BEGIN Material provided

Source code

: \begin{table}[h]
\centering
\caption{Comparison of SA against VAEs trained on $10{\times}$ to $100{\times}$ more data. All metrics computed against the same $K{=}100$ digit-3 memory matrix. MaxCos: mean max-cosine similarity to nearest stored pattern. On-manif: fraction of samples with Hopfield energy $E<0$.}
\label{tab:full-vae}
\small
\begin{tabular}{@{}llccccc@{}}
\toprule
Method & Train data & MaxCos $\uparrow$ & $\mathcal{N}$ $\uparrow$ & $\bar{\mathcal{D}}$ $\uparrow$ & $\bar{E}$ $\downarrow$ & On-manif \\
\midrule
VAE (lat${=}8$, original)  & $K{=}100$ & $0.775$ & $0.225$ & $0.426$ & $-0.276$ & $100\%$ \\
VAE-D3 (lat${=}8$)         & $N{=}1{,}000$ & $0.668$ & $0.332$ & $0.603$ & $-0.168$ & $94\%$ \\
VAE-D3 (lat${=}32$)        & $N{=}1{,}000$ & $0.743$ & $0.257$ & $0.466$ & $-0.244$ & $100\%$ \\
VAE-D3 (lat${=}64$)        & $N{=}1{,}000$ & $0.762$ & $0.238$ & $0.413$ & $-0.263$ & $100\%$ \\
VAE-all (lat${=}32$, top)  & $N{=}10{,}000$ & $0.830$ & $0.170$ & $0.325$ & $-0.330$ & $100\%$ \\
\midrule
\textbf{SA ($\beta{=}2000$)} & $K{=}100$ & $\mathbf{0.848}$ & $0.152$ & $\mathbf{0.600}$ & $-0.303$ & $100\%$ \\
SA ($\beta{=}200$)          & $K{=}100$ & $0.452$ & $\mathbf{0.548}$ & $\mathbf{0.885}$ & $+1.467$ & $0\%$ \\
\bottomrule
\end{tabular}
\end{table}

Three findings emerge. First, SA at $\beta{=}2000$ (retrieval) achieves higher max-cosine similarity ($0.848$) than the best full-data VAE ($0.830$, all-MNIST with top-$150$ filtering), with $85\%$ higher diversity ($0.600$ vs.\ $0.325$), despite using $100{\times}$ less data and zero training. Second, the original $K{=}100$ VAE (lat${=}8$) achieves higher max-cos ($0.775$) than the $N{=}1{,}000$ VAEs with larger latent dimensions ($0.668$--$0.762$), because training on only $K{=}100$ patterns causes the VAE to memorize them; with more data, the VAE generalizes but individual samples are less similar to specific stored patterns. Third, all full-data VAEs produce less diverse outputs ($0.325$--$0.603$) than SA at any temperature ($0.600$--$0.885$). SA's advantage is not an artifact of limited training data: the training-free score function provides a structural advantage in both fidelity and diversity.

END Material provided

Task to complete =>
Repeat each record exactly, leaving nothing out.

Expected output =>
Source code

: \begin{table}[h]
\centering
\caption{Comparison of SA against VAEs trained on $10{\times}$ to $100{\times}$ more data. All metrics computed against the same $K{=}100$ digit-3 memory matrix. MaxCos: mean max-cosine similarity to nearest stored pattern. On-manif: fraction of samples with Hopfield energy $E<0$.}
\label{tab:full-vae}
\small
\begin{tabular}{@{}llccccc@{}}
\toprule
Method & Train data & MaxCos $\uparrow$ & $\mathcal{N}$ $\uparrow$ & $\bar{\mathcal{D}}$ $\uparrow$ & $\bar{E}$ $\downarrow$ & On-manif \\
\midrule
VAE (lat${=}8$, original)  & $K{=}100$ & $0.775$ & $0.225$ & $0.426$ & $-0.276$ & $100\%$ \\
VAE-D3 (lat${=}8$)         & $N{=}1{,}000$ & $0.668$ & $0.332$ & $0.603$ & $-0.168$ & $94\%$ \\
VAE-D3 (lat${=}32$)        & $N{=}1{,}000$ & $0.743$ & $0.257$ & $0.466$ & $-0.244$ & $100\%$ \\
VAE-D3 (lat${=}64$)        & $N{=}1{,}000$ & $0.762$ & $0.238$ & $0.413$ & $-0.263$ & $100\%$ \\
VAE-all (lat${=}32$, top)  & $N{=}10{,}000$ & $0.830$ & $0.170$ & $0.325$ & $-0.330$ & $100\%$ \\
\midrule
\textbf{SA ($\beta{=}2000$)} & $K{=}100$ & $\mathbf{0.848}$ & $0.152$ & $\mathbf{0.600}$ & $-0.303$ & $100\%$ \\
SA ($\beta{=}200$)          & $K{=}100$ & $0.452$ & $\mathbf{0.548}$ & $\mathbf{0.885}$ & $+1.467$ & $0\%$ \\
\bottomrule
\end{tabular}
\end{table}

Three findings emerge. First, SA at $\beta{=}2000$ (retrieval) achieves higher max-cosine similarity ($0.848$) than the best full-data VAE ($0.830$, all-MNIST with top-$150$ filtering), with $85\%$ higher diversity ($0.600$ vs.\ $0.325$), despite using $100{\times}$ less data and zero training. Second, the original $K{=}100$ VAE (lat${=}8$) achieves higher max-cos ($0.775$) than the $N{=}1{,}000$ VAEs with larger latent dimensions ($0.668$--$0.762$), because training on only $K{=}100$ patterns causes the VAE to memorize them; with more data, the VAE generalizes but individual samples are less similar to specific stored patterns. Third, all full-data VAEs produce less diverse outputs ($0.325$--$0.603$) than SA at any temperature ($0.600$--$0.885$). SA's advantage is not an artifact of limited training data: the training-free score function provides a structural advantage in both fidelity and diversity.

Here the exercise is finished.